-- Instructions for the task --
Going down the data below, set down exactly the line with "### Fail-safe Control" and each line after it through the line with "- Simulated force"; no other lines.
START Data for this task
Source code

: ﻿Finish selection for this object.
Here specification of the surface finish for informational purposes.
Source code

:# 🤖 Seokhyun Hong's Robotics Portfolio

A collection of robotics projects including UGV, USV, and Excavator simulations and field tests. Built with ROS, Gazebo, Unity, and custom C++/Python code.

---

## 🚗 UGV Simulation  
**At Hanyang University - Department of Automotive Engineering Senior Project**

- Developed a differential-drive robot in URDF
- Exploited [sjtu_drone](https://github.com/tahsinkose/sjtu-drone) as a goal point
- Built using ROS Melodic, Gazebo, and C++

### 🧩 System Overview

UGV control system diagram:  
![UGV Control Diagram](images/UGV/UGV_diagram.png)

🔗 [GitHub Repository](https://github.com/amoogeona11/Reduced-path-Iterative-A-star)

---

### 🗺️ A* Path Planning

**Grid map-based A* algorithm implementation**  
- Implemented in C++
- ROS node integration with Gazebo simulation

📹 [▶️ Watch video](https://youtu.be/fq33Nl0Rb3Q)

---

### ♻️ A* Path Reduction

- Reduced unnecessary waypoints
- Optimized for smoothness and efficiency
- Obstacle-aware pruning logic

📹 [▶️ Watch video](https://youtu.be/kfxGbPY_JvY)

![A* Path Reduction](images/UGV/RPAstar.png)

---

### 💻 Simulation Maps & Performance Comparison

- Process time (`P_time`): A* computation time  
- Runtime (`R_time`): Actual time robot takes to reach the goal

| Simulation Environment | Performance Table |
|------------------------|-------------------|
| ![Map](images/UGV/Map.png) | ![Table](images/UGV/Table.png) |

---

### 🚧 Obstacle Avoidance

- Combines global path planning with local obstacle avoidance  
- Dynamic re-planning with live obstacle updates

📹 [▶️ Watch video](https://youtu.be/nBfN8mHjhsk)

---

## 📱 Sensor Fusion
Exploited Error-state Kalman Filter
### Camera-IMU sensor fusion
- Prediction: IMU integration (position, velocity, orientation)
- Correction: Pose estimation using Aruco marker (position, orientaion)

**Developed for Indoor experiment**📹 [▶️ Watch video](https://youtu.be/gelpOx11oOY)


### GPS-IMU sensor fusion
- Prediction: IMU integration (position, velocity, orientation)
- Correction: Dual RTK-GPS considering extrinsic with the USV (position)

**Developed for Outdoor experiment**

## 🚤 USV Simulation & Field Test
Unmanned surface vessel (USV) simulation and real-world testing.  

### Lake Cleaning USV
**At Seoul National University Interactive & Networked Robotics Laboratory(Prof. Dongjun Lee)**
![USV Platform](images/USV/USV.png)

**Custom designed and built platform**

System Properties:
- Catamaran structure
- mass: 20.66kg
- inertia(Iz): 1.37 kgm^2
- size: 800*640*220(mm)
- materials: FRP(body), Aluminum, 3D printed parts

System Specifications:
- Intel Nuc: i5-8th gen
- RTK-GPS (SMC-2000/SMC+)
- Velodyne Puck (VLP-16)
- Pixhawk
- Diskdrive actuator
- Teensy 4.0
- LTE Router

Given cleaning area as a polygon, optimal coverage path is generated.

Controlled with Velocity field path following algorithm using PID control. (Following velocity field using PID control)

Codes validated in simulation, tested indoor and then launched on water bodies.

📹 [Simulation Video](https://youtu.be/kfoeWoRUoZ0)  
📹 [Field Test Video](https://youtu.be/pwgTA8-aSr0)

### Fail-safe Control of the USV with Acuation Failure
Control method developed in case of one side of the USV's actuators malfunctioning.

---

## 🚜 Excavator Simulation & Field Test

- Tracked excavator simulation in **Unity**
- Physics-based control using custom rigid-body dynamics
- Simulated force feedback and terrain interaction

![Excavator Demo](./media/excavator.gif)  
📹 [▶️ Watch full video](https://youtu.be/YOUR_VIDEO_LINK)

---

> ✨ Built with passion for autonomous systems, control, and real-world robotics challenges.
END Data for this task
START Data for this task
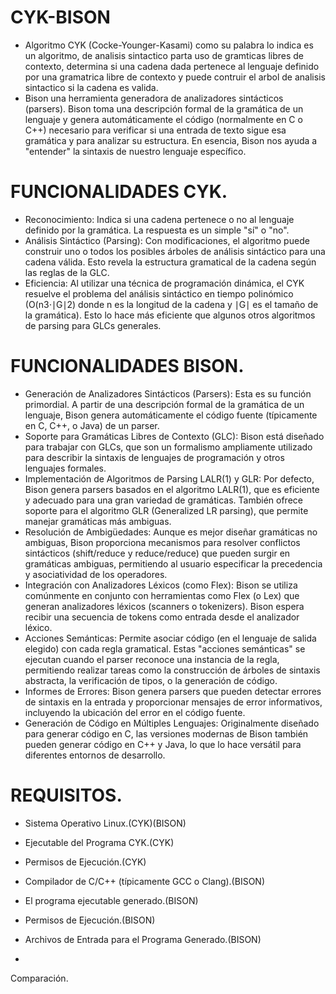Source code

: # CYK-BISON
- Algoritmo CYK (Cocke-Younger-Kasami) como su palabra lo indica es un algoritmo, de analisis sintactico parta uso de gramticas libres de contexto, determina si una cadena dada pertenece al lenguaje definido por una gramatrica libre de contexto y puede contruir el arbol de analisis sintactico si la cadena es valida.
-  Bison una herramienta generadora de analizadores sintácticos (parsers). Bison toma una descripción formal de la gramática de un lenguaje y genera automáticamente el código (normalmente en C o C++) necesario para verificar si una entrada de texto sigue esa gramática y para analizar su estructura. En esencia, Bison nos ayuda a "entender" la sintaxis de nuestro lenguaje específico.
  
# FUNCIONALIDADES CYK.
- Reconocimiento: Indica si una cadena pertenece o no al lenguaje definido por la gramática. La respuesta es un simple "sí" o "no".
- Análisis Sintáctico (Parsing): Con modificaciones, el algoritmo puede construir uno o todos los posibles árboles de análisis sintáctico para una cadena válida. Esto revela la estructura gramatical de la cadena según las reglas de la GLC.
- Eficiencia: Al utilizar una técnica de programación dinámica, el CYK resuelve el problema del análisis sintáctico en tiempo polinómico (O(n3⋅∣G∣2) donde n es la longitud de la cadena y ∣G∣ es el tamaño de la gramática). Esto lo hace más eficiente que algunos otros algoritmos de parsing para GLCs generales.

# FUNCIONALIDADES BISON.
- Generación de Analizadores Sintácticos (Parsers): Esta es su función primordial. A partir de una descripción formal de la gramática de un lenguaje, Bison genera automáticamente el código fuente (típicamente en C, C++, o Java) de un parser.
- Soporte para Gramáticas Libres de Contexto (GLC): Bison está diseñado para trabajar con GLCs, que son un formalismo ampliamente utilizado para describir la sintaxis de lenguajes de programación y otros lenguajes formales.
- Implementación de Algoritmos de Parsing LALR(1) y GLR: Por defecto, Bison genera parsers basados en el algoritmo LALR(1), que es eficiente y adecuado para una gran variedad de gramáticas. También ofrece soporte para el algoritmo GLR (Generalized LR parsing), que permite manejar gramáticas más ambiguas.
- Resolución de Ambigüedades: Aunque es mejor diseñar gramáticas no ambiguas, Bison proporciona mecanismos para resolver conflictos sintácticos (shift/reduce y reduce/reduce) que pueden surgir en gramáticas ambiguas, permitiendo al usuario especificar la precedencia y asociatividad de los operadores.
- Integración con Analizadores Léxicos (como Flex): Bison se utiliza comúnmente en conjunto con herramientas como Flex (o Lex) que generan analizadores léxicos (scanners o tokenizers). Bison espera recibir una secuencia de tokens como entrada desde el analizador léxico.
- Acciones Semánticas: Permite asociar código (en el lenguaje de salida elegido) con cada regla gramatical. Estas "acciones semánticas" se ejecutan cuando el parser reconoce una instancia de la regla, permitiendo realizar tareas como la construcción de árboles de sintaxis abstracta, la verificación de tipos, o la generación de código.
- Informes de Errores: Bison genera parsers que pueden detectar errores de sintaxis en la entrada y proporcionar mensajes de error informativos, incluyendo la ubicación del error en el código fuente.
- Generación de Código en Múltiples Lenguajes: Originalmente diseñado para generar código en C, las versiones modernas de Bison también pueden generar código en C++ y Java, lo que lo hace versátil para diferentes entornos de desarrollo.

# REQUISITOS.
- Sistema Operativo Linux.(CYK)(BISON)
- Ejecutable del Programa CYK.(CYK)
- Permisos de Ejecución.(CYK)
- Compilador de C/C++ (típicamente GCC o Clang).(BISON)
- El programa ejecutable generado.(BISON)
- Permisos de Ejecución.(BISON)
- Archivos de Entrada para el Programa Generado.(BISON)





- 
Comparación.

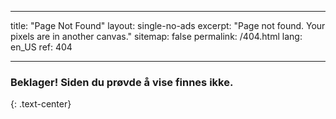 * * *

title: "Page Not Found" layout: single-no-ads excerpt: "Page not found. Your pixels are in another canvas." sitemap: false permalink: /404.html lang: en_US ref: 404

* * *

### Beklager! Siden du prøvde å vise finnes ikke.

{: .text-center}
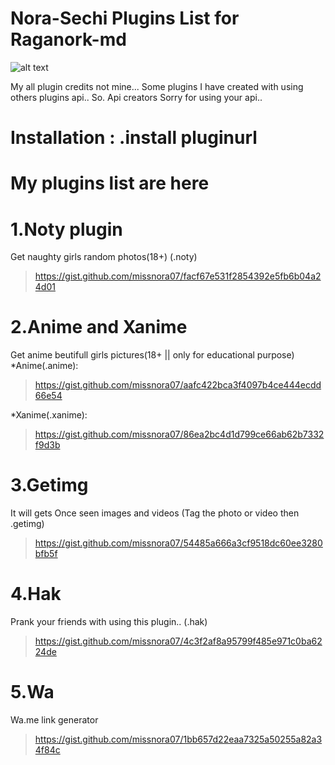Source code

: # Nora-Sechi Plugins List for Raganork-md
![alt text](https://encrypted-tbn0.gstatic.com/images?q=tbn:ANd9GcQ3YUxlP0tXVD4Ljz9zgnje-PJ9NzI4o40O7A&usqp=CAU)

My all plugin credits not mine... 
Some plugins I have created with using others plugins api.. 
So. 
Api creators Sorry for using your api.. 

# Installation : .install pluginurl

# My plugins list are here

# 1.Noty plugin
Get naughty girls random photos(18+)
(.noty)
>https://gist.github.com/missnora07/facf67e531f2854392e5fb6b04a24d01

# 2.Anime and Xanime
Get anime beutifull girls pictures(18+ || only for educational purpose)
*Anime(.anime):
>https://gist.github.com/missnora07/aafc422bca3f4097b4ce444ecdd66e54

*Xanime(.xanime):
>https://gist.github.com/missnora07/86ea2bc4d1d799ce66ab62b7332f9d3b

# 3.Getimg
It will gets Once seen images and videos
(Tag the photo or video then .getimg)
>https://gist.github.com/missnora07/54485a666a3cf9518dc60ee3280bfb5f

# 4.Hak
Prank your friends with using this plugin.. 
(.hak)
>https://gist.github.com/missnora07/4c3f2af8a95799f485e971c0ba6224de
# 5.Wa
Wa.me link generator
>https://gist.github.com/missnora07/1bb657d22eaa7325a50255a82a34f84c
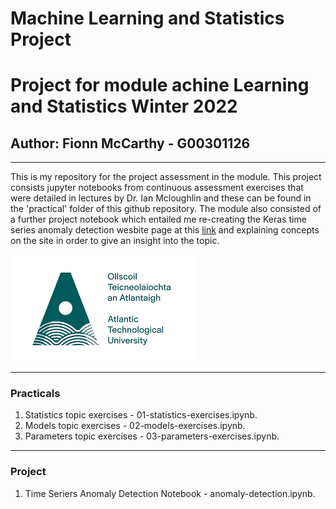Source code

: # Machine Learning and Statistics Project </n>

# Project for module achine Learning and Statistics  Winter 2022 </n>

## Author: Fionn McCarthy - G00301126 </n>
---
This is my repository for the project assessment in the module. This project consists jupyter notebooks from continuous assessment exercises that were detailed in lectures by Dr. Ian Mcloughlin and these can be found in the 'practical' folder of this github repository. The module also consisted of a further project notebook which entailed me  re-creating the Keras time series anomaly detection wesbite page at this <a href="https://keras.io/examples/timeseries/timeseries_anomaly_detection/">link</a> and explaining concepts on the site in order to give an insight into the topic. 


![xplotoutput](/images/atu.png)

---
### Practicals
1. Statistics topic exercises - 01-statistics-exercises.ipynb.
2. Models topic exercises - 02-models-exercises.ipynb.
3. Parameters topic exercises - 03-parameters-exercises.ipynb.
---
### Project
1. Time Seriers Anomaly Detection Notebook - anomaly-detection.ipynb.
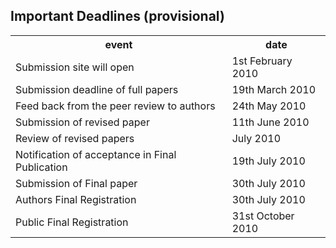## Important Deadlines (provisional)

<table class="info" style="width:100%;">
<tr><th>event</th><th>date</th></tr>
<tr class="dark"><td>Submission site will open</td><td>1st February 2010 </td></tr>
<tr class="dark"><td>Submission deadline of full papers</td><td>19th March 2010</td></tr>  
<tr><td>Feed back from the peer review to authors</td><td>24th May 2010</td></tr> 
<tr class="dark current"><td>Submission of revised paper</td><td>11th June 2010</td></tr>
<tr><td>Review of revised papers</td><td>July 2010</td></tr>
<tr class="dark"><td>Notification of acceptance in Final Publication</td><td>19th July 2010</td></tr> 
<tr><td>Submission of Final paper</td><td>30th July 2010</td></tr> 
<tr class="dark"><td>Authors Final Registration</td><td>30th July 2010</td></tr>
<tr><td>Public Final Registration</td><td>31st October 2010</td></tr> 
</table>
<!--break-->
END Data for this task
-- Answer to this problem --
### Fail-safe Control of the USV with Acuation Failure
Control method developed in case of one side of the USV's actuators malfunctioning.

---

## 🚜 Excavator Simulation & Field Test

- Tracked excavator simulation in **Unity**
- Physics-based control using custom rigid-body dynamics
- Simulated force feedback and terrain interaction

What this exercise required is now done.